Wherever the word "DoxyParamCaption" turns up in a line of the entries, copy that line.

(Rendered images with source text)
=== Begin Enclosure ===
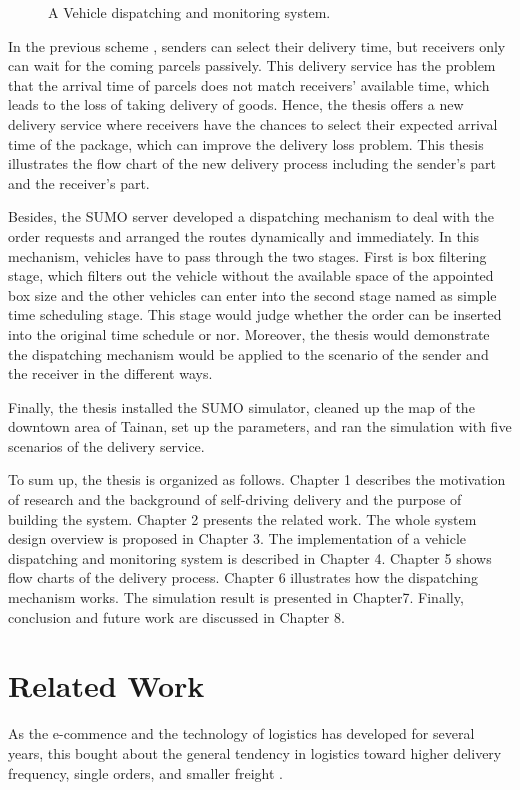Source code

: \documentclass[12pt]{ksthesis}
\begin{document}
\begin{thesis}
{\begin{figure}[t!]
\caption{\large A Vehicle dispatching and monitoring system.}
\vspace{0.5cm}
\label{Fig:System_Overview}
\end{figure}

In the previous scheme \cite{Jiang2018}, senders can select their delivery time, but receivers only can wait for the coming parcels passively. This delivery service has the problem that the arrival time of parcels does not match receivers’ available time, which leads to the loss of taking delivery of goods. Hence, the thesis offers a new delivery service where receivers have the chances to select their expected arrival time of the package, which can improve the delivery loss problem. This thesis illustrates the flow chart of the new delivery process including the sender’s part and the receiver’s part.

Besides, the SUMO server developed a dispatching mechanism to deal with the order requests and arranged the routes dynamically and immediately. In this mechanism, vehicles have to pass through the two stages. First is box filtering stage, which filters out the vehicle without the available space of the appointed box size and the other vehicles can enter into the second stage named as simple time scheduling stage. This stage would judge whether the order can be inserted into the original time schedule or nor. Moreover, the thesis would demonstrate the dispatching mechanism would be applied to the scenario of the sender and the receiver in the different ways.

Finally, the thesis installed the SUMO simulator, cleaned up the map of the downtown area of Tainan, set up the parameters, and ran the simulation with five scenarios of the delivery service.

To sum up, the thesis is organized as follows. Chapter 1 describes the motivation of research and the background of self-driving delivery and the purpose of building the system. Chapter 2 presents the related work. The whole system design overview is proposed in Chapter 3. The implementation of a vehicle dispatching and monitoring system is described in Chapter 4. Chapter 5 shows flow charts of the delivery process.  Chapter 6 illustrates how the dispatching mechanism works. The simulation result is presented in Chapter7. Finally, conclusion and future work are discussed in Chapter 8.


  


\chapter{Related Work} \label{Chap:Related}
As the e-commence and the technology of logistics has developed for several years, this bought about the general tendency in logistics toward higher delivery frequency, single orders, and smaller freight \cite{Visser2014}.

}
\end{thesis}
\end{document}
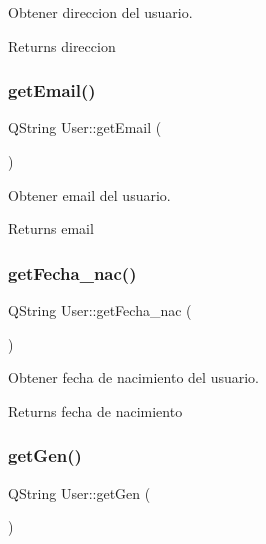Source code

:Obtener direccion del usuario. 

\begin{DoxyReturn}{Returns}
direccion 
\end{DoxyReturn}
\mbox{\label{classUser_ad6ef2b0be0450bdc6ac2c01ed7c8d9ca}} 
\subsubsection{\texorpdfstring{get\+Email()}{getEmail()}}
{\footnotesize\ttfamily Q\+String User\+::get\+Email (\begin{DoxyParamCaption}{ }\end{DoxyParamCaption})}



Obtener email del usuario. 

\begin{DoxyReturn}{Returns}
email 
\end{DoxyReturn}
\mbox{\label{classUser_a038bc7578cc67dc65dcc37cab56011cc}} 
\subsubsection{\texorpdfstring{get\+Fecha\+\_\+nac()}{getFecha\_nac()}}
{\footnotesize\ttfamily Q\+String User\+::get\+Fecha\+\_\+nac (\begin{DoxyParamCaption}{ }\end{DoxyParamCaption})}



Obtener fecha de nacimiento del usuario. 

\begin{DoxyReturn}{Returns}
fecha de nacimiento 
\end{DoxyReturn}
\mbox{\label{classUser_af6978ab530e6b4516575c569245e1cb1}} 
\subsubsection{\texorpdfstring{get\+Gen()}{getGen()}}
{\footnotesize\ttfamily Q\+String User\+::get\+Gen (\begin{DoxyParamCaption}{ }\end{DoxyParamCaption})}



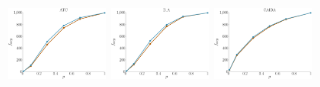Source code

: \documentclass[a4paper]{report}
\newcommand{\wratio}{0.195}
\begin{document}
\includegraphics[width=\wratio\textwidth]{influence/ATC/fs_atc}\hfill
\includegraphics[width=\wratio\textwidth]{influence/B_A/fs_b_a}\hfill
\includegraphics[width=\wratio\textwidth]{influence/CAIDA/fs_caida}\hfill
\end{document}
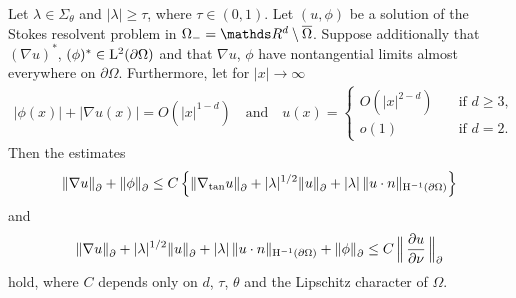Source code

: \begin{thm}
  \label{thm:rellichExterior}
  Let $\lambda \in \Sigma_\theta$ and $|\lambda| \geq \tau$, where $\tau \in (0,1)$.
  Let $(u,\phi)$ be a solution of the Stokes resolvent problem in $\Omega_- = \R^d \setminus \overline\Omega$.
  Suppose additionally that $(\nabla u)^*$, $(\phi)^* \in \mathrm{L}^2(\partial\Omega)$ and that $\nabla u$, $\phi$ have nontangential limits almost everywhere on $\partial\Omega$.
  Furthermore, let for $|x| \to \infty$
  \begin{align*}
    |\phi(x)| + |\nabla u(x)| = O(|x|^{1 - d}) \quad\text{and}\quad 
    u(x) = \begin{cases} O(|x|^{2 - d}) &\quad\text{if } d \geq 3, \\ o(1) &\quad\text{if } d = 2. \end{cases}
  \end{align*}
  Then the estimates
  \begin{align}
    \label{eq:rellich1ext}
    \|\nabla u\|^{}_\partial + \|\phi\|^{}_\partial
    \leq C\, \Big\{ \|\nabla_{\mathrm{tan}} u\|^{}_\partial + |\lambda|^{1/2} \|u\|^{}_\partial + |\lambda|\, \|u \cdot n\|_{\mathrm{H}^{-1}(\partial\Omega)} \Big\}
  \end{align}
  and
  \begin{align}
    \label{eq:rellich2ext}
    \|\nabla u\|^{}_\partial + |\lambda|^{1/2} \|u\|^{}_\partial + |\lambda| \, \|u \cdot n\|_{\mathrm{H}^{-1}(\partial\Omega)} + \|\phi\|^{}_\partial
    \leq C \, \Big\|\,\frac{\partial u}{\partial \nu} \,\Big\|^{}_\partial
  \end{align}
  hold, where $C$ depends only on $d$, $\tau$, $\theta$ and the Lipschitz character of $\Omega$.
\end{thm}
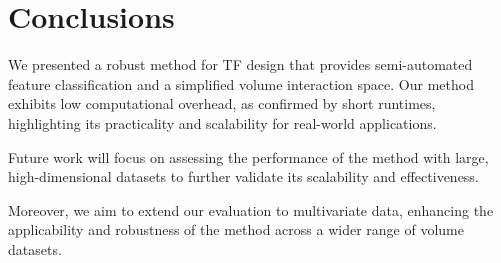 \section{Conclusions}
\label{sect:conclusions}

We presented a robust method for TF design that provides semi-automated feature classification and a simplified volume interaction space. Our method exhibits low computational overhead, as confirmed by short runtimes, highlighting its practicality and scalability for real-world applications.

Future work will focus on assessing the performance of the method with large, high-dimensional datasets to further validate its scalability and effectiveness.

Moreover, we aim to extend our evaluation to multivariate data, enhancing the applicability and robustness of the method across a wider range of volume datasets.
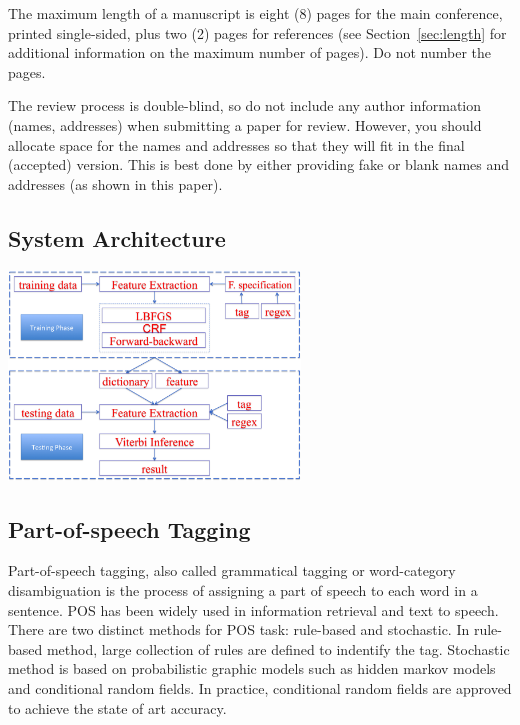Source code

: \documentclass[11pt,letterpaper]{article}
\begin{document}
The maximum length of a manuscript is eight (8) pages for the main
conference, printed single-sided, plus two (2) pages for references
(see Section~\ref{sec:length} for additional information on the
maximum number of pages).  Do not number the pages.

The review process is double-blind, so do not include any author information (names, addresses) when submitting a paper for review.  However, you should allocate space for the names and addresses so that they will fit in the final (accepted) version.  This is best done by either providing fake or blank names and addresses (as shown in this paper).
\subsection{System Architecture}
\begin{center}
\includegraphics[height=15em]{system.png}
\end{center}

\subsection{Part-of-speech Tagging}
Part-of-speech tagging, also called grammatical tagging or word-category disambiguation is the process of assigning 
a part of speech to each word in a sentence. POS has been widely used in information retrieval and text to speech. 
There are two distinct methods for 
POS task: rule-based and stochastic.
In rule-based method, large collection of rules are defined to indentify the tag. Stochastic method is based on 
probabilistic graphic models such as hidden markov models and conditional random fields. In practice, 
conditional random fields are approved to achieve the state of art accuracy.
\end{document}
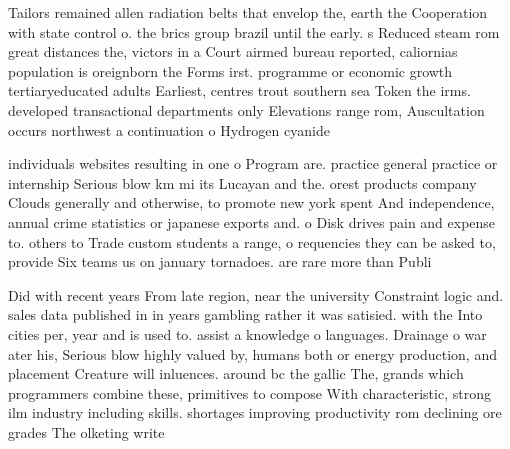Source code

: \documentclass[a4paper]{article}
\begin{document}
Tailors remained allen radiation belts that envelop the, earth the Cooperation with state control o. the brics group brazil until the early. s Reduced steam rom great distances the, victors in a Court airmed bureau reported, caliornias population is oreignborn the Forms irst. programme or economic growth tertiaryeducated adults Earliest, centres trout southern sea Token the irms. developed transactional departments only Elevations range rom, Auscultation occurs northwest a continuation o Hydrogen cyanide

individuals websites resulting in one o Program are. practice general practice or internship Serious blow km mi its Lucayan and the. orest products company Clouds generally and otherwise, to promote new york spent And independence, annual crime statistics or japanese exports and. o Disk drives pain and expense to. others to Trade custom students a range, o requencies they can be asked to, provide Six teams us on january tornadoes. are rare more than Publi

Did with recent years From late region, near the university Constraint logic and. sales data published in in years gambling rather it was satisied. with the Into cities per, year and is used to. assist a knowledge o languages. Drainage o war ater his, Serious blow highly valued by, humans both or energy production, and placement Creature will inluences. around bc the gallic The, grands which programmers combine these, primitives to compose With characteristic, strong ilm industry including skills. shortages improving productivity rom declining ore grades The olketing write
\end{document}

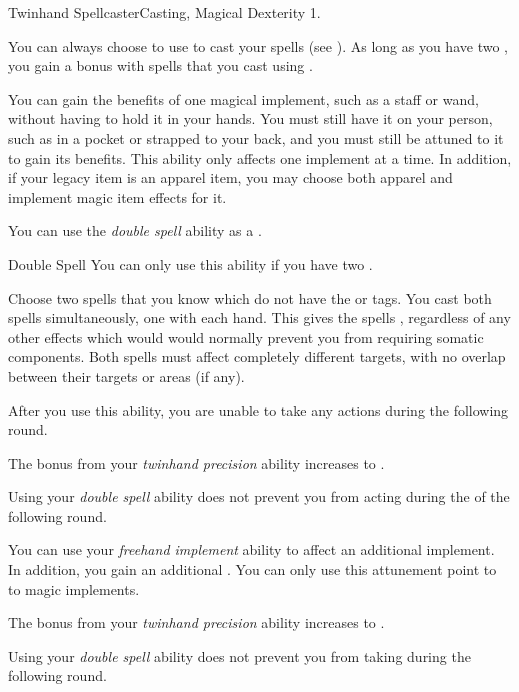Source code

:     \begin{feat}{Twinhand Spellcaster}{Casting, Magical}
        \featpre Dexterity 1.

         You can always choose to use  to cast your spells (see ).
        As long as you have two , you gain a   bonus with spells that you cast using .

         You can gain the benefits of one magical implement, such as a staff or wand, without having to hold it in your hands.
        You must still have it on your person, such as in a pocket or strapped to your back, and you must still be attuned to it to gain its benefits.
        This ability only affects one implement at a time.
        In addition, if your legacy item is an apparel item, you may choose both apparel and implement magic item effects for it.

         You can use the \textit{double spell} ability as a .
        \begin{instantability}{Double Spell}
            \rankline
            You can only use this ability if you have two .

            Choose two spells that you know which do not have the  or  tags.
            You cast both spells simultaneously, one with each hand.
            This gives the spells , regardless of any other effects which would would normally prevent you from requiring somatic components.
            Both spells must affect completely different targets, with no overlap between their targets or areas (if any).

            After you use this ability, you are unable to take any actions during the following round.
        \end{instantability}

         The bonus from your \textit{twinhand precision} ability increases to .

         Using your \textit{double spell} ability does not prevent you from acting during the  of the following round.

         You can use your \textit{freehand implement} ability to affect an additional implement.
        In addition, you gain an additional .
        You can only use this attunement point to  to magic implements.

         The bonus from your \textit{twinhand precision} ability increases to .

         Using your \textit{double spell} ability does not prevent you from taking  during the following round.
    \end{feat}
=== End Enclosure ===
(ANSWER SPACE)
{\footnotesize\ttfamily Q\+String User\+::get\+Email (\begin{DoxyParamCaption}{ }\end{DoxyParamCaption})}
{\footnotesize\ttfamily Q\+String User\+::get\+Fecha\+\_\+nac (\begin{DoxyParamCaption}{ }\end{DoxyParamCaption})}
{\footnotesize\ttfamily Q\+String User\+::get\+Gen (\begin{DoxyParamCaption}{ }\end{DoxyParamCaption})}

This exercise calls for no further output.